The school district said “FCS remains committed to ensuring student and staff safety by taking proactive steps to address contaminants under the slabs. This issue can be remedied with the preemptive mitigation step of installing a sub-slab depressurization system.”

The district is also planning another monitoring event before the end of the school year to confirm the air remains safe.

“I’m glad they’re taking the quote unquote preemptive mitigation activities or they will be doing that it’s a good step towards fixing the problem,” parent Belinda Velasquez.

She said she plans to send her child back to Needham on Monday, but only because she has no other choice. For her, the results earlier in the month brought back tough memories. Her teenage daughter finished treatment for leukemia last year.

“We still need answers and we need year-round testing to really figure out what’s going on,” she said.

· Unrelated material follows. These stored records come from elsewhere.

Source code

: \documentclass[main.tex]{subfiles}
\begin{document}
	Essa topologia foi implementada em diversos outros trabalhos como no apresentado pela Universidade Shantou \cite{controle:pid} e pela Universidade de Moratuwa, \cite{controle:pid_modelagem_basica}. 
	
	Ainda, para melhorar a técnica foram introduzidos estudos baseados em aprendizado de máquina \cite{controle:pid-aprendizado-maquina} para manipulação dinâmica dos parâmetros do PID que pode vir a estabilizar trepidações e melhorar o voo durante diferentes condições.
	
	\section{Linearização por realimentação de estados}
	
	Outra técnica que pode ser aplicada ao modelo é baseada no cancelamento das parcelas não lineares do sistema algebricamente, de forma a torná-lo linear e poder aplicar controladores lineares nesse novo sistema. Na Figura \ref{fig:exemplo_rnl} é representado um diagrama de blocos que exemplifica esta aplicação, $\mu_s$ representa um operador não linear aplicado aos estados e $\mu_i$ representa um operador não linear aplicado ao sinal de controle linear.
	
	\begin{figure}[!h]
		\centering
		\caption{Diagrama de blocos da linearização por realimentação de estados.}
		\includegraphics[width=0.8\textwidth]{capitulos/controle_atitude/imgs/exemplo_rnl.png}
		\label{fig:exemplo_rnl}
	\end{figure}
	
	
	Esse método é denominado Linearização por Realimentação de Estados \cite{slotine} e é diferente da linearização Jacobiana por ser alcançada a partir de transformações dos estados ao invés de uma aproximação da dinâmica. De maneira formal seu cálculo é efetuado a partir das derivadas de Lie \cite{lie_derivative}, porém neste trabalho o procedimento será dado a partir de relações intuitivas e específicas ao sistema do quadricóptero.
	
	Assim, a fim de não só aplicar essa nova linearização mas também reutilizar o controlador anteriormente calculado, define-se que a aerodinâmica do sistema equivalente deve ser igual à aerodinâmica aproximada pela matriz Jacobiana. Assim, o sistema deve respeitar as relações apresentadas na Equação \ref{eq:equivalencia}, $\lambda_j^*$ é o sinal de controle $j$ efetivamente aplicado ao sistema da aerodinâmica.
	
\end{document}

The community group If It Was Your Child, formed by parents of kids who have battled cancer, is pushing for more continuous testing at the schools and further testing in the community. The group released this statement Friday:

“Obviously, non detect results are the ultimate goal and we are glad that the school went above IDEMs initial recommendations and decided to do additional testing. With that being said, it is very concerning that the very agency that decided to go against their own protocols will be continuing to advise the FCSC. With the subslab numbers what they are and receiving non detects we understand the continued concern of parents and residents alike.  Those numbers are there and they are volatile, changing day to day.  While simultaneous monitoring, SUMMA cannister averages can show a non detect and real time continuous Gas chromatography  can show specific, real time spikes. Real time monitoring and the indoor mitigation system placed will be a positive step forward for placing parents at ease and answering questions.”

FCS said consults with multiple agencies, including IDEM, the EPA, ATSDR and EnviroForensics. The district said it will continue to rely on recommendations from experts to guide it through testing and preemptive mitigation.

FCS is expected to hold a news conference Monday.